The underlying action in Wolfe arose out of a motor vehicle accident in which Jared Wolfe was rear-ended by a drunk driver, Karl Zierle. Wolfe filed suit against Zierle seeking to recover for injuries he allegedly sustained in the accident. Zierle tendered the defense of the suit to his insurer, Allstate. Allstate offered $1,200 in response to Wolfe’s $25,000 demand. The suit proceeded to trial and the jury awarded Wolfe $15,000 in compensatory damages and $50,000 in punitive damages. Allstate only paid the full compensatory award. Zierle assigned his bad faith claim against Allstate to Wolfe in exchange for Wolfe’s agreement not to enforce the punitive damages award.

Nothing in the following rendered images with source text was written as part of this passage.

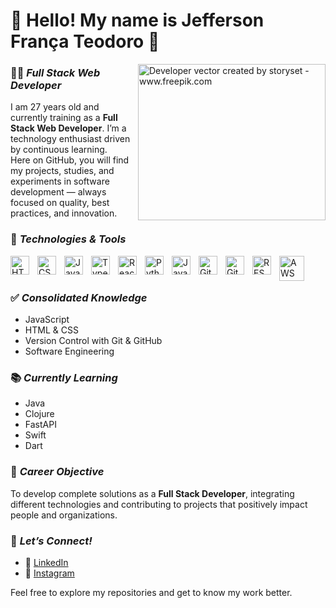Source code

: # 👋 Hello! My name is Jefferson França Teodoro 👋
<img align="right" alt="Developer vector created by storyset - www.freepik.com" height="250" width="300" src="https://magnet.cl/wp-content/uploads/2023/06/Desarrollo-1.gif">

### 👨‍💻 *Full Stack Web Developer*
I am 27 years old and currently training as a **Full Stack Web Developer**. I’m a technology enthusiast driven by continuous learning.  
Here on GitHub, you will find my projects, studies, and experiments in software development — always focused on quality, best practices, and innovation.

### 🚀 *Technologies & Tools*
<img align="left" alt="HTML" title="HTML" width="30px" style="padding-right:10px;" src="https://cdn.jsdelivr.net/gh/devicons/devicon/icons/html5/html5-original.svg"/> 
<img align="left" alt="CSS" title="CSS" width="30px" style="padding-right:10px;" src="https://cdn.jsdelivr.net/gh/devicons/devicon/icons/css3/css3-original.svg"/> 
<img align="left" alt="JavaScript" title="JavaScript" width="30px" style="padding-right:10px;" src="https://cdn.jsdelivr.net/gh/devicons/devicon/icons/javascript/javascript-original.svg"/> 
<img align="left" alt="TypeScript" title="TypeScript" width="30px" style="padding-right:10px;" src="https://cdn.jsdelivr.net/gh/devicons/devicon/icons/typescript/typescript-original.svg"/> 
<img align="left" alt="React" title="React" width="30px" style="padding-right:10px;" src="https://cdn.jsdelivr.net/gh/devicons/devicon/icons/react/react-original.svg"/> 
<img align="left" alt="Python" title="Python" width="30px" style="padding-right:10px;" src="https://cdn.jsdelivr.net/gh/devicons/devicon/icons/python/python-original.svg"/> 
<img align="left" alt="Java" title="Java" width="30px" style="padding-right:10px;" src="https://cdn.jsdelivr.net/gh/devicons/devicon/icons/java/java-original-wordmark.svg"/> 
<img align="left" alt="Git" title="Git" width="30px" style="padding-right:10px;" src="https://cdn.jsdelivr.net/gh/devicons/devicon/icons/git/git-original.svg"/> 
<img align="left" alt="GitHub" title="GitHub" width="30px" style="padding-right:10px;" src="https://cdn.jsdelivr.net/gh/devicons/devicon/icons/github/github-original-wordmark.svg"/> 
<img align="left" alt="REST API" title="REST API" width="30px" style="padding-right:10px;" src="https://cdn.jsdelivr.net/gh/devicons/devicon/icons/swagger/swagger-plain.svg"/>
<img align="left" alt="AWS" title="AWS" width="40px" style="padding-right:10px;" src="https://cdn.jsdelivr.net/gh/devicons/devicon/icons/amazonwebservices/amazonwebservices-original-wordmark.svg"/>

<br/><br/>


### ✅ *Consolidated Knowledge*
- JavaScript  
- HTML & CSS  
- Version Control with Git & GitHub
- Software Engineering  

### 📚 *Currently Learning*
- Java  
- Clojure  
- FastAPI  
- Swift  
- Dart  

### 🎯 *Career Objective*
To develop complete solutions as a **Full Stack Developer**, integrating different technologies and contributing to projects that positively impact people and organizations.

### 📲 *Let’s Connect!*
- 💼 [LinkedIn](https://www.linkedin.com/in/jefferson-fran%C3%A7a-teodoro-6258ba215/)  
- 📸 [Instagram](https://www.instagram.com/franca_teodoro/)  

Feel free to explore my repositories and get to know my work better.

Wolfe then filed suit against Allstate in Pennsylvania state court alleging common law bad faith, breach of the 42 Pa. C.S. § 8371, and breach of Pennsylvania’s Uniform Trade Practices and Consumer Protection Law. Allstate removed the case to the U.S. District Court for the Middle District of Pennsylvania and filed a motion to dismiss, in relevant part, on the basis that the statutory bad faith claims are not assignable. The district court denied the motion. See Wolfe v. Allstate Prop. & Cas. Ins. Co., 877 F.Supp.2d 228 (M.D. Pa. 2012). At trial, the jury ruled in favor of Wolfe on the common law and statutory bad faith claims and awarded Wolfe $50,000 in punitive damages authorized under § 8371. Allstate appealed to the 3rd Circuit.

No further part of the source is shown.